Ivan Tikhonov's Blog

A collection of post-its I couldn't have found on the internet


Advanced validators in argparse

argparse --help

At some point in a project's lifecycle, scripts tend to be reused across different contexts. In my experience, without a consistent interface, people often start to directly modify the source code for each new context, which makes synchronization and updates painfully slow and error-prone.

Also I love a good CLI. The one that knows what it wants, how it wants it, andcommunicates it clearly. And I want to record a few tricks up my sleeve after spending some time "in the fields".

argparse --validate

I think it is a common knowledge that argparse is a Python library for convinient handling of CLI arguments. And it is also a common knowledge that each parameter supports custom validation through the type parameter. What is less commonly emphasized, is that it can accpet any callable that takes a single string and returs a transformed value.

This opens an opportunity to implement custom validation logic at the CLI boundary, instead of manually post-processing arguments after parsing.

For example, we can define a simple validator that rejects certain input patterns:

def validator(value: str):
    stoplist = {
        "not", "skip", "off", "don't", 'don"t', "no", "false"
    }
    words = "".join([c for c in value if c.isalpha()]).lower().split(" ")
    if any(word in stoplist for word in words):
        raise ArgumentTypeError(
            "In Soviet Union you don't turn off validation, "
            "but validation turns you off."
        )
    return value

This function can then be attached directly to an argument definition:

parser.add_argument(
    "--validate",
    type=validator,
    help="Caution! Validated parameter! Do not skip (wink)",
)

The idea is that validation becomes part of the interface itself, rather than an afterthought inside the application, making everything cleaner and simpler.

argparse --input

Another feature of argparse that often slides unnoticed is built-in FileType

It looks trivial: converts a string path into an already-open file object during the argument parsing, but that removes so much boilerplate in everyday CLI tools and is so easy to add, I am genuienly surprised why it is so unpopular.
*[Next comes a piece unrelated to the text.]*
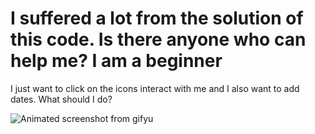# I suffered a lot from the solution of this code. Is there anyone who can help me? I am a beginner

I just want to click on the icons interact with me and I also want to add dates. What should I do?

![Animated screenshot from gifyu](https://s7.gifyu.com/images/2wSLrjvlOt.gif)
While perfect for simple examples, I've started to think why there is no equivalent for directories?

argparse --path

Once you start thinking about file inputs, it becomes clear that FileType only solves a very limited set of problems. And I am not the only one who saw this! In fact, there was already a proposal to extend this idea further in the standard library:

stdlib-sig discussion: PathType proposal

The idea behind the patch is very simple - extend the functionality on directories, symlinks, and even the standard input. I found it a very interesting idea with a slightly aged implementation. pathlib instead of os would look here much better.

from argparse import ArgumentTypeError
from pathlib import Path
from typing import Literal
import argparse 
Kind = Literal["file", "directory", "symlink"]
class PathType:
    def __init__(
        self,
        must_exist: bool | None = True,
        kind: Kind | tuple[Kind] | None = None,
        allow_stdio: bool = False,
        resolve: bool = False,
    ):
        """
        Argparse type for validating filesystem path arguments.

        Converts a string input into a pathlib.Path object or stdin sentinel.
        Supports existens checks, path kind filtering, and path resolution.

        Args:
            must_exist (bool | None): Controls existence validation.
                True requires the path to exist.
                False requires the path not to exist.
                None disables existence checking.

            kind(Kind | tuple[Kind] | None): Allowed path types. Valid values are "file",
                "directory", and "symlink". If None, no type filtering is applied.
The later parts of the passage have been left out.